Stored data entries:

········

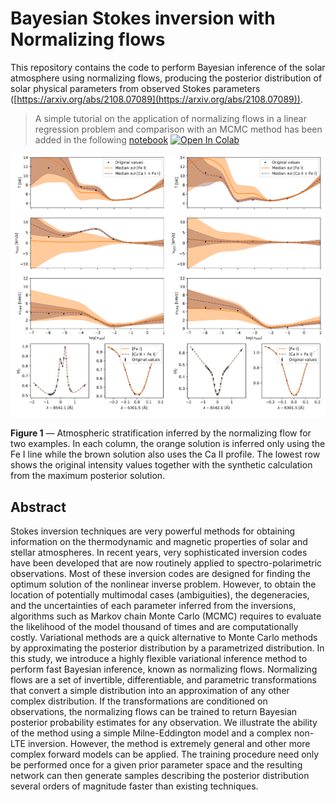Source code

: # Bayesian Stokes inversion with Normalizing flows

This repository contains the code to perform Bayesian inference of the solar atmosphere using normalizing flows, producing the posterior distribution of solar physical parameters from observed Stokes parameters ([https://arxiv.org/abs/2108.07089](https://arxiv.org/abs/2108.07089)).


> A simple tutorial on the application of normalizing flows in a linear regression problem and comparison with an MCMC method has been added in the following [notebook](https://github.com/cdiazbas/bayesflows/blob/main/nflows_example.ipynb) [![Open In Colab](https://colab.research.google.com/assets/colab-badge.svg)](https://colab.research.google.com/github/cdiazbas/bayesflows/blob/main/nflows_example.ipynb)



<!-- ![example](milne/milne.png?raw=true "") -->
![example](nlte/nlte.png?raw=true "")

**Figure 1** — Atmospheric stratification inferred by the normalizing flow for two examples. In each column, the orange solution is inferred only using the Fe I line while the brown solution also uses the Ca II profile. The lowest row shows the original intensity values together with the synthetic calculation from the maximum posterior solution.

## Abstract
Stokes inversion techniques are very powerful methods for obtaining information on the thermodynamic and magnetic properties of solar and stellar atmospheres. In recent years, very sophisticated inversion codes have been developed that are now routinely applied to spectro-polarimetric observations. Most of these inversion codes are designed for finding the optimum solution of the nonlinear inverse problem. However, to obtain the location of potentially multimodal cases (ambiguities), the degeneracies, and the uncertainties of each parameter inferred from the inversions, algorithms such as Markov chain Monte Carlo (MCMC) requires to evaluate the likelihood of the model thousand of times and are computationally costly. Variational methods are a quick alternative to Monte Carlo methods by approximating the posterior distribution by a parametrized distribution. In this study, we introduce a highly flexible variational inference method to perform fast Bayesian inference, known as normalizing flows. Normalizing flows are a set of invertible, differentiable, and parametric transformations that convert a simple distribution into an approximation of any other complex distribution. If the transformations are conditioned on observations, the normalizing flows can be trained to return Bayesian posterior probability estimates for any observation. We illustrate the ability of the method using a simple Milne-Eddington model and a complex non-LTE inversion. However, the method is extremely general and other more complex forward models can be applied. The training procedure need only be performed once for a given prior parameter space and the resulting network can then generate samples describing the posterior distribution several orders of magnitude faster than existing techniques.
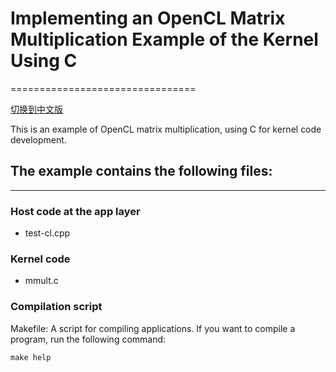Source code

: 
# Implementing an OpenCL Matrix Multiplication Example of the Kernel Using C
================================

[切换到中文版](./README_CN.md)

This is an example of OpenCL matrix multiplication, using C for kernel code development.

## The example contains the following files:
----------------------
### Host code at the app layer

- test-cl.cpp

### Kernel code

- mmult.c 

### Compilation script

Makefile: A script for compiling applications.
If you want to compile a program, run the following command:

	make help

········

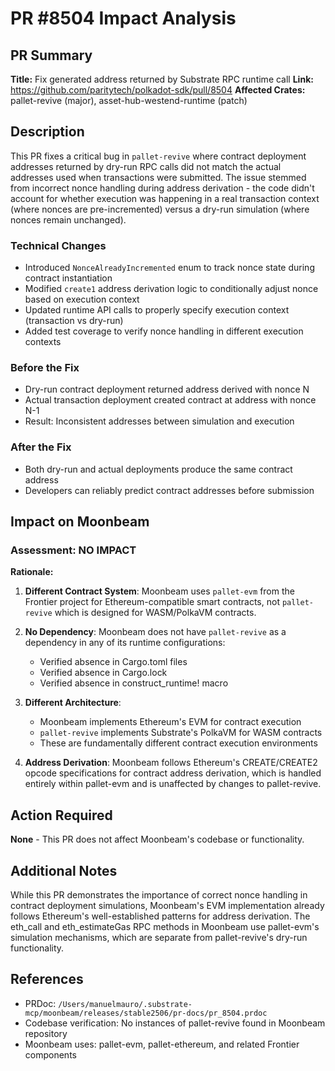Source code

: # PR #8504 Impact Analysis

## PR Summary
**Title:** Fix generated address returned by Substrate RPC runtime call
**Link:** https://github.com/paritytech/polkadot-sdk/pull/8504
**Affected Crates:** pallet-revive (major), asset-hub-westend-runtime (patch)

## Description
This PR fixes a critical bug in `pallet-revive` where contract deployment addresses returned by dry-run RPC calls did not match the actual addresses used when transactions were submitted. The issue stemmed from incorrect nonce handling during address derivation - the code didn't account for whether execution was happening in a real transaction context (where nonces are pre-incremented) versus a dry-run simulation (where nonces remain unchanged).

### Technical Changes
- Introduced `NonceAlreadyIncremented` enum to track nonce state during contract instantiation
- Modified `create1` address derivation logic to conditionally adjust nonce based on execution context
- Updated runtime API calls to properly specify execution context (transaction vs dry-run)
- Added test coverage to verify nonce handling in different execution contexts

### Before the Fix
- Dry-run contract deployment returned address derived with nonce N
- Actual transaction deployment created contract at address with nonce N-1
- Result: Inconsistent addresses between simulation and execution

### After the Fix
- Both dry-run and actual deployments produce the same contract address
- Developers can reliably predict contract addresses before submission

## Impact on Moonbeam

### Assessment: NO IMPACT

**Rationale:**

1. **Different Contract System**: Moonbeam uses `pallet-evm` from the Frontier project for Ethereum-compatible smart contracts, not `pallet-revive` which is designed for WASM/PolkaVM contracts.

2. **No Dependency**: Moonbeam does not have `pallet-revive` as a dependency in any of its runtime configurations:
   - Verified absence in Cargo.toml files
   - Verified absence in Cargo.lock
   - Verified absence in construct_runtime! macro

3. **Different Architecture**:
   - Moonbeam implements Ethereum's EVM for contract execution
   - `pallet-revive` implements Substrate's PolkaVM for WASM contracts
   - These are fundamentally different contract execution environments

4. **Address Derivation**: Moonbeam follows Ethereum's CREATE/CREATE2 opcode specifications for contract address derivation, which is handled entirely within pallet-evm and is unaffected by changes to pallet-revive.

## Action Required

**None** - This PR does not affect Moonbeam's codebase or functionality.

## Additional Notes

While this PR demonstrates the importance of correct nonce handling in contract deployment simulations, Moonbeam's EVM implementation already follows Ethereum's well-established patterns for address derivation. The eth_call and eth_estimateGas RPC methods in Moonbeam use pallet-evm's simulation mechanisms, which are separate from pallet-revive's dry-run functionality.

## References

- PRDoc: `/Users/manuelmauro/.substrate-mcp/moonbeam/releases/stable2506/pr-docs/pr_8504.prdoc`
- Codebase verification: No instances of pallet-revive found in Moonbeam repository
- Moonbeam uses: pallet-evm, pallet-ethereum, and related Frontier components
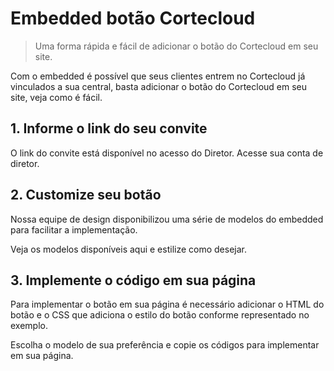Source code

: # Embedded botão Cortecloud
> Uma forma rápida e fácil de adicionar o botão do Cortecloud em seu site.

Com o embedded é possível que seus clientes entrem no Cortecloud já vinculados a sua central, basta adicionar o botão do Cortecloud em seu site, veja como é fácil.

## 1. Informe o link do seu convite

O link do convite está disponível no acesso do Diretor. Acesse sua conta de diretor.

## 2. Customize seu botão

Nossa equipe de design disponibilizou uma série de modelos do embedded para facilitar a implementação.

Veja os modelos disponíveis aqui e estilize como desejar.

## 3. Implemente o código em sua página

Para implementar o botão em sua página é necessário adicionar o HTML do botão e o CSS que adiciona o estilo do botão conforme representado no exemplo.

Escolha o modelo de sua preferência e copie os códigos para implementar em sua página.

········

◆ Task details
Every line above holding the string "returned" should be listed.

◆ Worked solution
**Title:** Fix generated address returned by Substrate RPC runtime call
This PR fixes a critical bug in `pallet-revive` where contract deployment addresses returned by dry-run RPC calls did not match the actual addresses used when transactions were submitted. The issue stemmed from incorrect nonce handling during address derivation - the code didn't account for whether execution was happening in a real transaction context (where nonces are pre-incremented) versus a dry-run simulation (where nonces remain unchanged).
- Dry-run contract deployment returned address derived with nonce N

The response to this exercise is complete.